* Records supplied
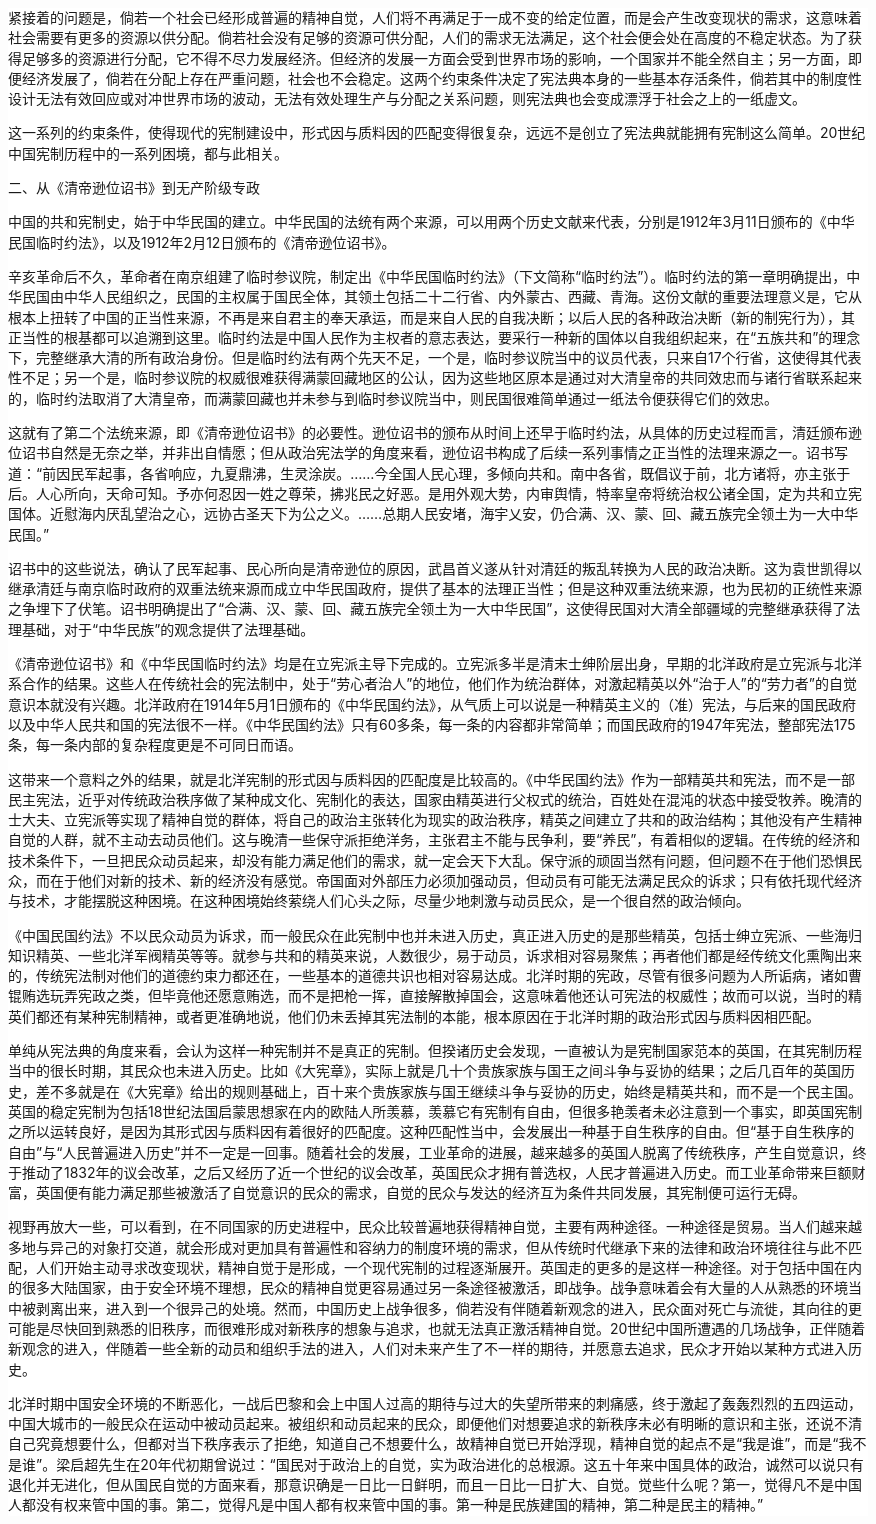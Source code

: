 紧接着的问题是，倘若一个社会已经形成普遍的精神自觉，人们将不再满足于一成不变的给定位置，而是会产生改变现状的需求，这意味着社会需要有更多的资源以供分配。倘若社会没有足够的资源可供分配，人们的需求无法满足，这个社会便会处在高度的不稳定状态。为了获得足够多的资源进行分配，它不得不尽力发展经济。但经济的发展一方面会受到世界市场的影响，一个国家并不能全然自主；另一方面，即便经济发展了，倘若在分配上存在严重问题，社会也不会稳定。这两个约束条件决定了宪法典本身的一些基本存活条件，倘若其中的制度性设计无法有效回应或对冲世界市场的波动，无法有效处理生产与分配之关系问题，则宪法典也会变成漂浮于社会之上的一纸虚文。

这一系列的约束条件，使得现代的宪制建设中，形式因与质料因的匹配变得很复杂，远远不是创立了宪法典就能拥有宪制这么简单。20世纪中国宪制历程中的一系列困境，都与此相关。



二、从《清帝逊位诏书》到无产阶级专政



中国的共和宪制史，始于中华民国的建立。中华民国的法统有两个来源，可以用两个历史文献来代表，分别是1912年3月11日颁布的《中华民国临时约法》，以及1912年2月12日颁布的《清帝逊位诏书》。

辛亥革命后不久，革命者在南京组建了临时参议院，制定出《中华民国临时约法》（下文简称“临时约法”）。临时约法的第一章明确提出，中华民国由中华人民组织之，民国的主权属于国民全体，其领土包括二十二行省、内外蒙古、西藏、青海。这份文献的重要法理意义是，它从根本上扭转了中国的正当性来源，不再是来自君主的奉天承运，而是来自人民的自我决断；以后人民的各种政治决断（新的制宪行为），其正当性的根基都可以追溯到这里。临时约法是中国人民作为主权者的意志表达，要采行一种新的国体以自我组织起来，在“五族共和”的理念下，完整继承大清的所有政治身份。但是临时约法有两个先天不足，一个是，临时参议院当中的议员代表，只来自17个行省，这使得其代表性不足；另一个是，临时参议院的权威很难获得满蒙回藏地区的公认，因为这些地区原本是通过对大清皇帝的共同效忠而与诸行省联系起来的，临时约法取消了大清皇帝，而满蒙回藏也并未参与到临时参议院当中，则民国很难简单通过一纸法令便获得它们的效忠。

这就有了第二个法统来源，即《清帝逊位诏书》的必要性。逊位诏书的颁布从时间上还早于临时约法，从具体的历史过程而言，清廷颁布逊位诏书自然是无奈之举，并非出自情愿；但从政治宪法学的角度来看，逊位诏书构成了后续一系列事情之正当性的法理来源之一。诏书写道：“前因民军起事，各省响应，九夏鼎沸，生灵涂炭。……今全国人民心理，多倾向共和。南中各省，既倡议于前，北方诸将，亦主张于后。人心所向，天命可知。予亦何忍因一姓之尊荣，拂兆民之好恶。是用外观大势，内审舆情，特率皇帝将统治权公诸全国，定为共和立宪国体。近慰海内厌乱望治之心，远协古圣天下为公之义。……总期人民安堵，海宇乂安，仍合满、汉、蒙、回、藏五族完全领土为一大中华民国。”

诏书中的这些说法，确认了民军起事、民心所向是清帝逊位的原因，武昌首义遂从针对清廷的叛乱转换为人民的政治决断。这为袁世凯得以继承清廷与南京临时政府的双重法统来源而成立中华民国政府，提供了基本的法理正当性；但是这种双重法统来源，也为民初的正统性来源之争埋下了伏笔。诏书明确提出了“合满、汉、蒙、回、藏五族完全领土为一大中华民国”，这使得民国对大清全部疆域的完整继承获得了法理基础，对于“中华民族”的观念提供了法理基础。

《清帝逊位诏书》和《中华民国临时约法》均是在立宪派主导下完成的。立宪派多半是清末士绅阶层出身，早期的北洋政府是立宪派与北洋系合作的结果。这些人在传统社会的宪法制中，处于“劳心者治人”的地位，他们作为统治群体，对激起精英以外“治于人”的“劳力者”的自觉意识本就没有兴趣。北洋政府在1914年5月1日颁布的《中华民国约法》，从气质上可以说是一种精英主义的（准）宪法，与后来的国民政府以及中华人民共和国的宪法很不一样。《中华民国约法》只有60多条，每一条的内容都非常简单；而国民政府的1947年宪法，整部宪法175条，每一条内部的复杂程度更是不可同日而语。

这带来一个意料之外的结果，就是北洋宪制的形式因与质料因的匹配度是比较高的。《中华民国约法》作为一部精英共和宪法，而不是一部民主宪法，近乎对传统政治秩序做了某种成文化、宪制化的表达，国家由精英进行父权式的统治，百姓处在混沌的状态中接受牧养。晚清的士大夫、立宪派等实现了精神自觉的群体，将自己的政治主张转化为现实的政治秩序，精英之间建立了共和的政治结构；其他没有产生精神自觉的人群，就不主动去动员他们。这与晚清一些保守派拒绝洋务，主张君主不能与民争利，要“养民”，有着相似的逻辑。在传统的经济和技术条件下，一旦把民众动员起来，却没有能力满足他们的需求，就一定会天下大乱。保守派的顽固当然有问题，但问题不在于他们恐惧民众，而在于他们对新的技术、新的经济没有感觉。帝国面对外部压力必须加强动员，但动员有可能无法满足民众的诉求；只有依托现代经济与技术，才能摆脱这种困境。在这种困境始终萦绕人们心头之际，尽量少地刺激与动员民众，是一个很自然的政治倾向。

《中国民国约法》不以民众动员为诉求，而一般民众在此宪制中也并未进入历史，真正进入历史的是那些精英，包括士绅立宪派、一些海归知识精英、一些北洋军阀精英等等。就参与共和的精英来说，人数很少，易于动员，诉求相对容易聚焦；再者他们都是经传统文化熏陶出来的，传统宪法制对他们的道德约束力都还在，一些基本的道德共识也相对容易达成。北洋时期的宪政，尽管有很多问题为人所诟病，诸如曹锟贿选玩弄宪政之类，但毕竟他还愿意贿选，而不是把枪一挥，直接解散掉国会，这意味着他还认可宪法的权威性；故而可以说，当时的精英们都还有某种宪制精神，或者更准确地说，他们仍未丢掉其宪法制的本能，根本原因在于北洋时期的政治形式因与质料因相匹配。

单纯从宪法典的角度来看，会认为这样一种宪制并不是真正的宪制。但揆诸历史会发现，一直被认为是宪制国家范本的英国，在其宪制历程当中的很长时期，其民众也未进入历史。比如《大宪章》，实际上就是几十个贵族家族与国王之间斗争与妥协的结果；之后几百年的英国历史，差不多就是在《大宪章》给出的规则基础上，百十来个贵族家族与国王继续斗争与妥协的历史，始终是精英共和，而不是一个民主国。英国的稳定宪制为包括18世纪法国启蒙思想家在内的欧陆人所羡慕，羡慕它有宪制有自由，但很多艳羡者未必注意到一个事实，即英国宪制之所以运转良好，是因为其形式因与质料因有着很好的匹配度。这种匹配性当中，会发展出一种基于自生秩序的自由。但“基于自生秩序的自由”与“人民普遍进入历史”并不一定是一回事。随着社会的发展，工业革命的进展，越来越多的英国人脱离了传统秩序，产生自觉意识，终于推动了1832年的议会改革，之后又经历了近一个世纪的议会改革，英国民众才拥有普选权，人民才普遍进入历史。而工业革命带来巨额财富，英国便有能力满足那些被激活了自觉意识的民众的需求，自觉的民众与发达的经济互为条件共同发展，其宪制便可运行无碍。

视野再放大一些，可以看到，在不同国家的历史进程中，民众比较普遍地获得精神自觉，主要有两种途径。一种途径是贸易。当人们越来越多地与异己的对象打交道，就会形成对更加具有普遍性和容纳力的制度环境的需求，但从传统时代继承下来的法律和政治环境往往与此不匹配，人们开始主动寻求改变现状，精神自觉于是形成，一个现代宪制的过程逐渐展开。英国走的更多的是这样一种途径。对于包括中国在内的很多大陆国家，由于安全环境不理想，民众的精神自觉更容易通过另一条途径被激活，即战争。战争意味着会有大量的人从熟悉的环境当中被剥离出来，进入到一个很异己的处境。然而，中国历史上战争很多，倘若没有伴随着新观念的进入，民众面对死亡与流徙，其向往的更可能是尽快回到熟悉的旧秩序，而很难形成对新秩序的想象与追求，也就无法真正激活精神自觉。20世纪中国所遭遇的几场战争，正伴随着新观念的进入，伴随着一些全新的动员和组织手法的进入，人们对未来产生了不一样的期待，并愿意去追求，民众才开始以某种方式进入历史。

北洋时期中国安全环境的不断恶化，一战后巴黎和会上中国人过高的期待与过大的失望所带来的刺痛感，终于激起了轰轰烈烈的五四运动，中国大城市的一般民众在运动中被动员起来。被组织和动员起来的民众，即便他们对想要追求的新秩序未必有明晰的意识和主张，还说不清自己究竟想要什么，但都对当下秩序表示了拒绝，知道自己不想要什么，故精神自觉已开始浮现，精神自觉的起点不是“我是谁”，而是“我不是谁”。梁启超先生在20年代初期曾说过：“国民对于政治上的自觉，实为政治进化的总根源。这五十年来中国具体的政治，诚然可以说只有退化并无进化，但从国民自觉的方面来看，那意识确是一日比一日鲜明，而且一日比一日扩大、自觉。觉些什么呢？第一，觉得凡不是中国人都没有权来管中国的事。第二，觉得凡是中国人都有权来管中国的事。第一种是民族建国的精神，第二种是民主的精神。”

* Exercise
Read the entries above, then pull out the lines that include "藏五族完全领土为一大中华民国".

* Response area
这就有了第二个法统来源，即《清帝逊位诏书》的必要性。逊位诏书的颁布从时间上还早于临时约法，从具体的历史过程而言，清廷颁布逊位诏书自然是无奈之举，并非出自情愿；但从政治宪法学的角度来看，逊位诏书构成了后续一系列事情之正当性的法理来源之一。诏书写道：“前因民军起事，各省响应，九夏鼎沸，生灵涂炭。……今全国人民心理，多倾向共和。南中各省，既倡议于前，北方诸将，亦主张于后。人心所向，天命可知。予亦何忍因一姓之尊荣，拂兆民之好恶。是用外观大势，内审舆情，特率皇帝将统治权公诸全国，定为共和立宪国体。近慰海内厌乱望治之心，远协古圣天下为公之义。……总期人民安堵，海宇乂安，仍合满、汉、蒙、回、藏五族完全领土为一大中华民国。”
诏书中的这些说法，确认了民军起事、民心所向是清帝逊位的原因，武昌首义遂从针对清廷的叛乱转换为人民的政治决断。这为袁世凯得以继承清廷与南京临时政府的双重法统来源而成立中华民国政府，提供了基本的法理正当性；但是这种双重法统来源，也为民初的正统性来源之争埋下了伏笔。诏书明确提出了“合满、汉、蒙、回、藏五族完全领土为一大中华民国”，这使得民国对大清全部疆域的完整继承获得了法理基础，对于“中华民族”的观念提供了法理基础。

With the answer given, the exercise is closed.